Jalonné par les vestiges d’un milecastle (une petite fortification), le mur d’Hadrien file à travers les collines d’Haltwhistle, dans le comté anglais de Northumberland. Cette année, l’édifice romain fêtera ses 1 900 ans.
Le mur d’Hadrien indiquait autrefois l’extrême-limite de l’Empire romain en province de Bretagne. C’est aujourd’hui une étape obligatoire sur la route d’Édimbourg ou de Glasgow, respectivement capitale et plus grande ville d’Écosse. On peut dire que depuis deux mille ans, de l’eau a coulé sous les aqueducs.

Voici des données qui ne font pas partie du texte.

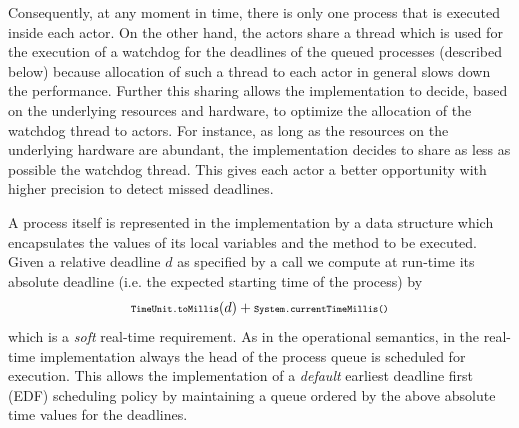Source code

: Consequently, at any moment in time, there is only one process that is executed inside each actor.
On the other hand, the actors share a thread which is used
for the execution of a  watchdog for the deadlines of the queued processes (described below) because allocation of such a   thread to each actor  in general slows down the performance.
Further  this sharing  allows the implementation to decide, based on the underlying resources and hardware, to optimize the allocation of the watchdog thread to actors.
For instance, as long as the resources on the underlying hardware are abundant, the implementation decides to share as less as possible the watchdog thread.
This gives each actor a better opportunity with higher precision to detect missed deadlines.


A process itself is represented in the implementation by a data structure
which encapsulates the values of its local variables and the method to be executed.
Given a relative deadline $d$ as specified by a call
we compute at run-time its absolute deadline (i.e. the expected starting time of the process) by
$$
 {\scriptsize\texttt{TimeUnit.toMillis}}(d) + {\scriptsize\texttt{System.currentTimeMillis()}}
$$
which is a \emph{soft} real-time requirement.
As in the operational semantics, in the real-time implementation
always the head of the process queue  is scheduled for execution.
This allows the implementation of a \emph{default}
earliest deadline first (EDF) scheduling policy
by  maintaining a queue ordered by  the above absolute time values for the deadlines.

Cette chaîne de murs, de fossés, de tours et de forts traversant la Grande-Bretagne de la mer du Nord à la mer d’Irlande n’a rien perdu de son caractère fascinant. Cette année, 1 900 ans après le début de sa construction, des soldats en armure l’arpenteront à nouveau et feront résonner des instruments antiques par-delà ses remparts.
Le journaliste Joe Sills et l’archéologue Raven ToddDaSilva franchissent un pan tortueux du mur, à l’est de Sewingshield Crags. À droite se trouve le parc national du Northumberland où l’on trouve les eaux les plus pures comme les ciels les plus sombres.
Ces cérémonies sont une excellente occasion de s’y rendre et une meilleure occasion encore de faire une randonnée sur le mur. Plus de 100 000 personnes fréquentent chaque année son attraction la plus populaire : le gigantesque fort romain de Housesteads, construit à flanc de coteau. En revanche, seules 7 000 personnes par an osent parcourir le mur dans sa totalité.
Le règne de l’empereur Hadrien (de 117 à 138 ap. J.-C.) a coïncidé avec l’apogée de l’Empire romain. Empereur conquérant (le territoire romain n’a jamais été aussi étendu que sous son règne), il était un éminent bâtisseur de monuments, qu’il s’agisse de l’opulente villa Hadrienne à Tivoli, près de Rome, ou des fortifications marquant la lisière de son empire.
La construction du mur a commencé sous le règne d’Hadrien, en 122 ap. J.-C. Celui-ci traverse les comtés de Northumberland, de Cumbria et de Tyne and Wear. Cet édifice situé tout près de la frontière écossaise est le sentier parfait pour les randonneurs à la recherche d’une route directe ne nécessitant pas de carte. Bordé d’ouvrages de pierre et de haies, son parcours file à travers routes, prés, bois et rochers escarpés et n’a cessé d’être foulé depuis l’Antiquité.
MONTEZ AU CRÉNEAU
Le nombre relativement faible de randonneurs parcourant le mur de bout en bout est une occasion rêvée d’entrer en contact avec un passé lointain en se fondant dans un paysage qui a peu changé depuis 2 000 ans.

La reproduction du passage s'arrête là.